Materials and methods

Assumptions and structures—Conifer breeding cycle timelines

We consider two primary conifer breeding approaches; forward selection with clonal testing (FS; Fig 1) and forward selection with genomics (GS, Fig 2). With FS, there are six steps per breeding cycle: 1) crossing parents and generating seeds in a crossing orchard (3 years), 2) sowing seed and preparing stool plants for cuttings (2 years), 3) progeny and field testing, with installation of a clonal crossing archive at the same time (9 years), and 4) scale up the selected individuals with sufficient cones for crossing (3 years). Therefore, the forward selection process has a generation interval of 17 years. Using a genomic selection strategy (GS), progeny field testing is not required. Selection candidates can be ranked based on genomic breeding values (GEBVs) that can be estimated when seedlings are only six months old. The selected trees are kept in a seed orchard for further 5.5 years before crossing can occur. Overall, generation interval can be reduced to 9 years with genomic selection (Fig 2).

Fig 1

Example of conifer breeding cycle for conventional forward selection with a generation interval of 17 years.

Fig 2

Example of conifer breeding cycle for genomic selection with a generation interval of 9 years.
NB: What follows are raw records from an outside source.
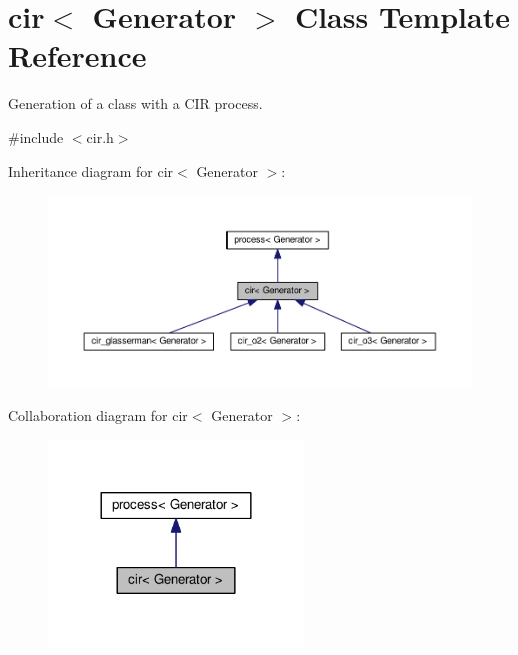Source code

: \hypertarget{classcir}{}\section{cir$<$ Generator $>$ Class Template Reference}
\label{classcir}


Generation of a class with a C\+IR process.  




{\ttfamily \#include $<$cir.\+h$>$}



Inheritance diagram for cir$<$ Generator $>$\+:\nopagebreak
\begin{figure}[H]
\begin{center}
\leavevmode
\includegraphics[width=350pt]{classcir__inherit__graph}
\end{center}
\end{figure}


Collaboration diagram for cir$<$ Generator $>$\+:\nopagebreak
\begin{figure}[H]
\begin{center}
\leavevmode
\includegraphics[width=192pt]{classcir__coll__graph}
\end{center}
\end{figure}
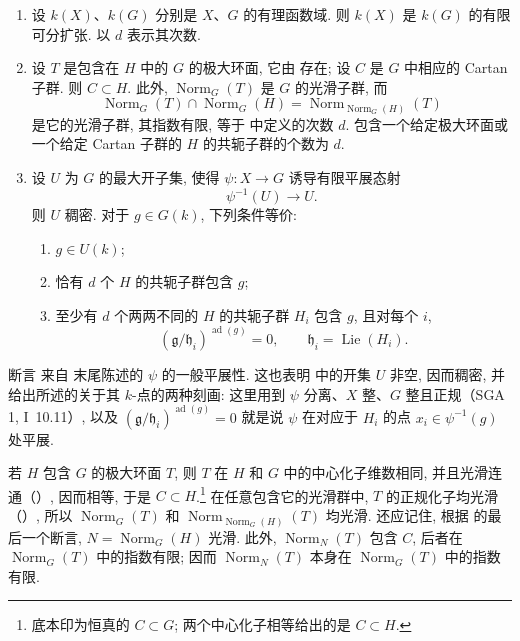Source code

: \begin{enumerate}
\item[\textit{a)}] 
  设 \(k(X)\)、\(k(G)\) 分别是 \(X\)、\(G\) 的有理函数域. 则 \(k(X)\) 是 \(k(G)\) 的有限可分扩张. 以 \(d\) 表示其次数.

\item[\textit{b)}] 
  设 \(T\) 是包含在 \(H\) 中的 \(G\) 的极大环面, 它由  存在; 设 \(C\) 是 \(G\) 中相应的 Cartan 子群. 则 \(C\subset H\). 此外, \(\operatorname{Norm}_G(T)\) 是 \(G\) 的光滑子群, 而
  \[
    \operatorname{Norm}_G(T)\cap\operatorname{Norm}_G(H)
    =
    \operatorname{Norm}_{\operatorname{Norm}_G(H)}(T)
  \]
  是它的光滑子群, 其指数有限, 等于  中定义的次数 \(d\). 包含一个给定极大环面或一个给定 Cartan 子群的 \(H\) 的共轭子群的个数为 \(d\).

\item[\textit{c)}] 
  设 \(U\) 为 \(G\) 的最大开子集, 使得 \(\psi:X\to G\) 诱导有限平展态射
  \[
    \psi^{-1}(U)\longrightarrow U.
  \]
  则 \(U\) 稠密. 对于 \(g\in G(k)\), 下列条件等价:
  \begin{enumerate}
  \item {} \(g\in U(k)\);
  \item {} 恰有 \(d\) 个 \(H\) 的共轭子群包含 \(g\);
  \item {} 至少有 \(d\) 个两两不同的 \(H\) 的共轭子群 \(H_i\) 包含 \(g\), 且对每个 \(i\),
    \[
      (\mathfrak g/\mathfrak h_i)^{\operatorname{ad}(g)}=0,
      \qquad \mathfrak h_i=\operatorname{Lie}(H_i).
    \]
  \end{enumerate}
\end{enumerate}

断言  来自  末尾陈述的 \(\psi\) 的一般平展性. 这也表明  中的开集 \(U\) 非空, 因而稠密, 并给出所述的关于其 \(k\)-点的两种刻画: 这里用到 \(\psi\) 分离、\(X\) 整、\(G\) 整且正规（SGA 1, I~10.11）, 以及 \((\mathfrak g/\mathfrak h_i)^{\operatorname{ad}(g)}=0\) 就是说 \(\psi\) 在对应于 \(H_i\) 的点 \(x_i\in\psi^{-1}(g)\) 处平展.

若 \(H\) 包含 \(G\) 的极大环面 \(T\), 则 \(T\) 在 \(H\) 和 \(G\) 中的中心化子维数相同, 并且光滑连通（）, 因而相等, 于是 \(C\subset H\).\footnote{底本印为恒真的 \(C\subset G\); 两个中心化子相等给出的是 \(C\subset H\).} 在任意包含它的光滑群中, \(T\) 的正规化子均光滑（）, 所以 \(\operatorname{Norm}_G(T)\) 和 \(\operatorname{Norm}_{\operatorname{Norm}_G(H)}(T)\) 均光滑. 还应记住, 根据  的最后一个断言, \(N=\operatorname{Norm}_G(H)\) 光滑. 此外, \(\operatorname{Norm}_N(T)\) 包含 \(C\), 后者在 \(\operatorname{Norm}_G(T)\) 中的指数有限; 因而 \(\operatorname{Norm}_N(T)\) 本身在 \(\operatorname{Norm}_G(T)\) 中的指数有限.

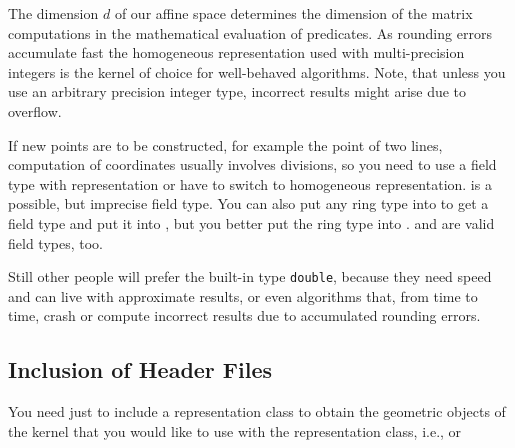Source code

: The dimension $d$ of our affine space determines the dimension of the
matrix computations in the mathematical evaluation of predicates.  As
rounding errors accumulate fast the homogeneous representation used
with multi-precision integers is the kernel of choice for well-behaved
algorithms.  Note, that unless you use an arbitrary precision integer
type, incorrect results might arise due to overflow.

If new points are to be constructed, for example the
 point of two lines, computation of
 coordinates usually involves divisions,
so you need to use a field type with 
representation or have to switch to homogeneous representation.
 is a possible, but imprecise field type.  You can also
put any ring type into  to get a field type and put it
into , but you better put the ring type into
.   and  are valid
field types, too.

Still other people will prefer the built-in type {\tt double}, because
they need speed and can live with approximate results, or even
algorithms that, from time to time, crash or compute incorrect results
due to accumulated rounding errors.

\subsection{Inclusion of Header Files}

You need just to include a representation class to obtain the
geometric objects of the kernel that you would like to use with the
representation class, i.e.,  or


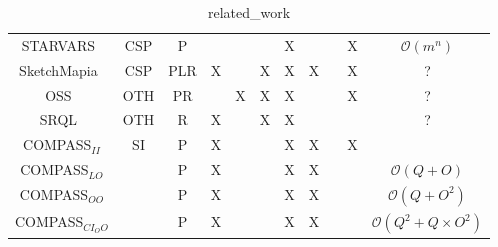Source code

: {\begin{table*}[t]
\begin{center}
\begin{tabular}{|c|ccccccccc|c|}
            STARVARS~\cite{Lee2013}                     & CSP        & P   &   &   &   & X &   &   & X & $\mathcal{O}(m^n)$ \\
            SketchMapia~\cite{Schwering2014}            & CSP        & PLR & X &   & X & X & X &   & X & ? \\
            OSS~\cite{Liu2003}                          & OTH        & PR  &   & X & X & X &   &   & X & ? \\
            SRQL~\cite{Dellapenna2012,Dellapenna2017}   & OTH        & R   & X &   & X & X &   &   &   & ? \\
            COMPASS$_{II}$                              & SI         & P   & X &   &   & X & X &   & X &  \\
            COMPASS$_{LO}$                              &            & P   & X &   &   & X & X &   &   & $\mathcal{O}(Q + O)$ \\    
            COMPASS$_{OO}$                              &            & P   & X &   &   & X & X &   &   & $\mathcal{O}(Q + O^2)$ \\  
            COMPASS$_{CI_OO}$                           &            & P   & X &   &   & X & X &   &   & $\mathcal{O}(Q^2 + Q\times O^2)$ \\
            
            
            
            \hline     
        \end{tabular}
        \caption{related\_work} 
        \label{Table:related_work}
    \end{center}
\end{table*}
}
One time-saving option for shorter breeding cycle relevant to the FS approach, is the establishment of a clonal archive (CA) at the time of progeny testing, where ramets of each clone under progeny testing are also kept in an archive for crossing on a site known to promote good coning. Clones are therefore available with cones for crossing right after selection is made. With this clonal archive option, step 4 is not needed (Fig 1) and the generation interval is reduced to 14 years. This option of forward selection is called forward selection with a clonal archive (FSCA). Top-grafting can also be used to graft juvenile scions of selected individuals onto the top of mature rootstock in order to accelerate coning [45, 46]. This top-grafting process is assumed to reduce the age of coning from 5 years to 3 years and, in turn, reduces the generation interval to 7 years. This option is relevant only to GS and is therefore called genomic selection with top grafting (GSTG).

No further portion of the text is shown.